As readers, those of us who escape confronting stereotypical and misleading discussions of our reference groups are in a privileged position. That those who repeatedly confront such prejudices as well as a lack of understanding of the experiential world of their group, criticise stereotypical descriptions, is hardly surprising. It is as if the tacit agreement between the reader and the writer on the intimate co-operation in the charting of worlds would break down in such moments of collision.

On the other hand, literature and other forms of art provide a possibility to at least momentarily embrace realities unlike one’s own, even when they seem alien or repulsive. The practical question we face in the act of reading depends, however, on which group of people we belong to. For some of us the question is: how much foreignness am I ready to confront? For others it is: how much insensitivity and ignorance am I ready to witness?  

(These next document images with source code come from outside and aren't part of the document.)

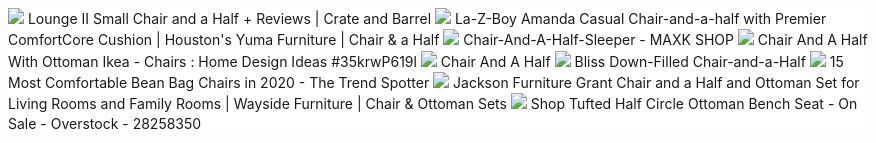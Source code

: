 [ ![](https://images.crateandbarrel.com/is/image/Crate/item_236_57_352_0/a/s9JyonuEG5OxnLH9FYNw/item_236_57_352_0.jpg?$web_pdp_main_carousel_med$)](https://images.crateandbarrel.com/is/image/Crate/item_236_57_352_0/a/s9JyonuEG5OxnLH9FYNw/item_236_57_352_0.jpg?$web_pdp_main_carousel_med$) Lounge II Small Chair and a Half + Reviews | Crate and Barrel
[ ![](https://imageresizer.furnituredealer.net/img/remote/images.furnituredealer.net/img/products%2Fla-z-boy%2Fcolor%2Famanda-1445605977_655600d142678-b3.jpg?width=878&height=600&scale=both&trim.threshold=80)](https://imageresizer.furnituredealer.net/img/remote/images.furnituredealer.net/img/products%2Fla-z-boy%2Fcolor%2Famanda-1445605977_655600d142678-b3.jpg?width=878&height=600&scale=both&trim.threshold=80) La-Z-Boy Amanda Casual Chair-and-a-half with Premier ComfortCore Cushion |  Houston's Yuma Furniture | Chair & a Half
[ ![](http://maxkshop.com/wp-content/uploads/2017/07/Chair-And-A-Half-Sleeper.jpg)](http://maxkshop.com/wp-content/uploads/2017/07/Chair-And-A-Half-Sleeper.jpg) Chair-And-A-Half-Sleeper - MAXK SHOP
[ ![](https://i2.wp.com/clodaghcollection.com/wp-content/uploads/2016/07/chair-and-a-half-with-ottoman-red.jpg)](https://i2.wp.com/clodaghcollection.com/wp-content/uploads/2016/07/chair-and-a-half-with-ottoman-red.jpg) Chair And A Half With Ottoman Ikea - Chairs : Home Design Ideas #35krwP619l
[ ![](https://d3o372dlsg9lxo.cloudfront.net/catalog/products/d6157/images/enlarge/5c40def8f2dd875779f73df1/D6157_BK1_C3_181101_004_v2_D6157.jpg)](https://d3o372dlsg9lxo.cloudfront.net/catalog/products/d6157/images/enlarge/5c40def8f2dd875779f73df1/D6157_BK1_C3_181101_004_v2_D6157.jpg) Chair And A Half
[ ![](https://assets.weimgs.com/weimgs/ab/images/wcm/products/202040/0155/bliss-down-filled-chair-and-a-half-c.jpg)](https://assets.weimgs.com/weimgs/ab/images/wcm/products/202040/0155/bliss-down-filled-chair-and-a-half-c.jpg) Bliss Down-Filled Chair-and-a-Half
[ ![](https://www.thetrendspotter.net/wp-content/uploads/2020/10/Bean-bag-chair.jpg)](https://www.thetrendspotter.net/wp-content/uploads/2020/10/Bean-bag-chair.jpg) 15 Most Comfortable Bean Bag Chairs in 2020 - The Trend Spotter
[ ![](https://imageresizer.furnituredealer.net/img/remote/images.furnituredealer.net/img/products%2Fcatnapper%2Fcolor%2F4453%20grant_4453-01%2B10%201227-28-3027-28-b2.jpg?width=1024&height=768&scale=both&trim.threshold=50&trim.percentpadding=10)](https://imageresizer.furnituredealer.net/img/remote/images.furnituredealer.net/img/products%2Fcatnapper%2Fcolor%2F4453%20grant_4453-01%2B10%201227-28-3027-28-b2.jpg?width=1024&height=768&scale=both&trim.threshold=50&trim.percentpadding=10) Jackson Furniture Grant Chair and a Half and Ottoman Set for Living Rooms  and Family Rooms | Wayside Furniture | Chair & Ottoman Sets
[ ![](https://ak1.ostkcdn.com/images/products/28258350/HomCom-Tufted-Half-Circle-Ottoman-Bench-Seat-cf904699-1445-4f04-9371-f88ec90e1af8.jpg)](https://ak1.ostkcdn.com/images/products/28258350/HomCom-Tufted-Half-Circle-Ottoman-Bench-Seat-cf904699-1445-4f04-9371-f88ec90e1af8.jpg) Shop Tufted Half Circle Ottoman Bench Seat - On Sale - Overstock - 28258350
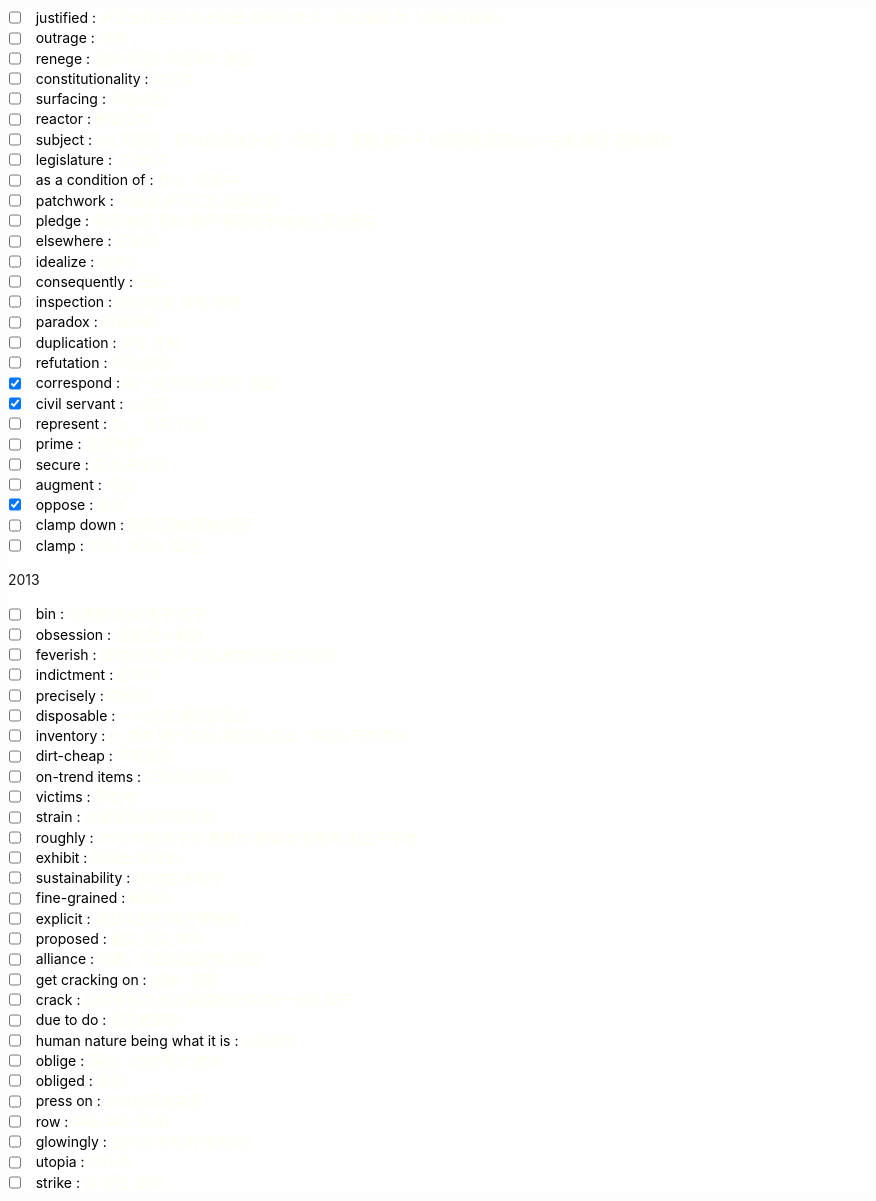 - [ ] <font color=#000000 > justified :</font><font color=#FFFFFFF > 有正当理由的;事出有因;合乎情理;对…作出解释;为…辩解(或辩护);</font>
- [ ] <font color=#000000 > outrage :</font><font color=#FFFFFFF > 愤怒;</font>
- [ ] <font color=#000000 > renege :</font><font color=#FFFFFFF > 违背(诺言);背信弃义;食言</font>
- [ ] <font color=#000000 > constitutionality :</font><font color=#FFFFFFF > 合宪性</font>
- [ ] <font color=#000000 > surfacing :</font><font color=#FFFFFFF > 浮出水面</font>
- [ ] <font color=#000000 > reactor :</font><font color=#FFFFFFF > 核反应堆</font>
- [ ] <font color=#000000 > subject :</font><font color=#FFFFFFF >  adj,可能受…影响的;取决于;视…而定;受…支配;服从于;v,使臣服;使顺从;n. 主题;题目;话题;题材</font>
- [ ] <font color=#000000 > legislature :</font><font color=#FFFFFFF > 立法机关</font>
- [ ] <font color=#000000 > as a condition of :</font><font color=#FFFFFFF > 作为...的条件</font>
- [ ] <font color=#000000 > patchwork :</font><font color=#FFFFFFF > 拼缝物;拼布工艺;拼凑之物</font>
- [ ] <font color=#000000 > pledge :</font><font color=#FFFFFFF > 保证;诺言;誓约;抵押;保证给予(或做);正式承诺;</font>
- [ ] <font color=#000000 > elsewhere :</font><font color=#FFFFFFF > 在别处</font>
- [ ] <font color=#000000 > idealize :</font><font color=#FFFFFFF > 理想化</font>
- [ ] <font color=#000000 > consequently :</font><font color=#FFFFFFF > 因此</font>
- [ ] <font color=#000000 > inspection :</font><font color=#FFFFFFF > 视察;检查;查看;审视</font>
- [ ] <font color=#000000 > paradox :</font><font color=#FFFFFFF > 自相矛盾</font>
- [ ] <font color=#000000 > duplication :</font><font color=#FFFFFFF > 重复;复制</font>
- [ ] <font color=#000000 > refutation :</font><font color=#FFFFFFF > 辩驳;反驳</font>
- [x] <font color=#000000 > correspond :</font><font color=#FFFFFFF > 相一致;符合;相当于;通信</font>
- [x] <font color=#000000 > civil servant :</font><font color=#FFFFFFF > 公务员</font>
- [ ] <font color=#000000 > represent :</font><font color=#FFFFFFF > 为 ... 发言;代表</font>
- [ ] <font color=#000000 > prime :</font><font color=#FFFFFFF > 全盛时期</font>
- [ ] <font color=#000000 > secure :</font><font color=#FFFFFFF > 获得;安全的;</font>
- [ ] <font color=#000000 > augment :</font><font color=#FFFFFFF > 增加</font>
- [x] <font color=#000000 > oppose :</font><font color=#FFFFFFF > 反对</font>
- [ ] <font color=#000000 > clamp down :</font><font color=#FFFFFFF > 取缔;压制;管制;镇压</font>
- [ ] <font color=#000000 > clamp :</font><font color=#FFFFFFF > 夹紧，夹住，固定;</font>

2013

- [ ] <font color=#000000 > bin :</font><font color=#FFFFFFF > 垃圾箱;丢掉;箱子;柜子</font>
- [ ] <font color=#000000 > obsession :</font><font color=#FFFFFFF > 痴迷;使人着迷</font>
- [ ] <font color=#000000 > feverish :</font><font color=#FFFFFFF > 激动的;焦虑不安的;发烧的;发烧引起的</font>
- [ ] <font color=#000000 > indictment :</font><font color=#FFFFFFF > 起诉书</font>
- [ ] <font color=#000000 > precisely :</font><font color=#FFFFFFF > 精确的</font>
- [ ] <font color=#000000 > disposable :</font><font color=#FFFFFFF > 一次性的;用后即丢的;</font>
- [ ] <font color=#000000 > inventory :</font><font color=#FFFFFFF > n. 清单;财产清单;(商店的)存货，库存v.开列清单</font>
- [ ] <font color=#000000 > dirt-cheap :</font><font color=#FFFFFFF > 非常便宜</font>
- [ ] <font color=#000000 > on-trend items :</font><font color=#FFFFFFF > 正流行的物品</font>
- [ ] <font color=#000000 > victims :</font><font color=#FFFFFFF > 受害者</font>
- [ ] <font color=#000000 > strain :</font><font color=#FFFFFFF > 过度使用;使不堪承受</font>
- [ ] <font color=#000000 > roughly :</font><font color=#FFFFFFF > 大约;大致;差不多;粗暴地;粗鲁地;粗糙地;凹凸不平地</font>
- [ ] <font color=#000000 > exhibit :</font><font color=#FFFFFFF > 表现出;展现出</font>
- [ ] <font color=#000000 > sustainability :</font><font color=#FFFFFFF > 持续性;永续性</font>
- [ ] <font color=#000000 > fine-grained :</font><font color=#FFFFFFF > 精确的</font>
- [ ] <font color=#000000 > explicit :</font><font color=#FFFFFFF > 清楚明白的;易于理解的;</font>
- [ ] <font color=#000000 > proposed :</font><font color=#FFFFFFF > 提议;建议;求婚</font>
- [ ] <font color=#000000 > alliance :</font><font color=#FFFFFFF > 结盟，同盟;结盟团体;联盟</font>
- [ ] <font color=#000000 > get cracking on  :</font><font color=#FFFFFFF > 加快...速度</font>
- [ ] <font color=#000000 > crack :</font><font color=#FFFFFFF > 训练有素的;技艺高超的;优秀的;一流的;裂开</font>
- [ ] <font color=#000000 > due to do :</font><font color=#FFFFFFF > 预定做某事</font>
- [ ] <font color=#000000 > human nature being what it is :</font><font color=#FFFFFFF > 人性使然</font>
- [ ] <font color=#000000 > oblige :</font><font color=#FFFFFFF > 强迫，迫使;帮忙,效劳</font>
- [ ] <font color=#000000 > obliged :</font><font color=#FFFFFFF > 感激</font>
- [ ] <font color=#000000 > press on  :</font><font color=#FFFFFFF > 坚持继续做某事</font>
- [ ] <font color=#000000 > row :</font><font color=#FFFFFFF > 争端;争议;排;船</font>
- [ ] <font color=#000000 > glowingly :</font><font color=#FFFFFFF > 白热的;炙热的(强烈的)</font>
- [ ] <font color=#000000 > utopia :</font><font color=#FFFFFFF > 乌托邦</font>
- [ ] <font color=#000000 > strike :</font><font color=#FFFFFFF > 碰;撞击;罢课;</font>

My research article “Innocence, Deception, and Incarnate Evil in Agatha Christie’s They Do It with Mirrors” (Literature and Aesthetics 2020, vol. 30, no 2, 55–70) also approaches Agatha Christie’s thought from a philosophical perspective. The article includes spoilers from Christie’s novels.

I discuss the communicative aspects of literature in my article “Literature as a Means of Communication:  A Beauvoirian Interpretation of an Ancient Greek Poem”, (Sapere Aude vol. 3, no 6, 2012), 250–270 and in Tua Korhonen and Erika Ruonakoski: Human and Animal in Ancient Greece: Empathy and Encounter in Classical Literature, London, I.B.Tauris, 8–41.

Literature

Christie, Agatha. 1950. A Murder is Announced. London: Collins.  

— 1958. Ordeal by Innocence. London: Collins.

— 1971. Nemesis. London: Collins.

— 1977. An Autobiography. London: Collins.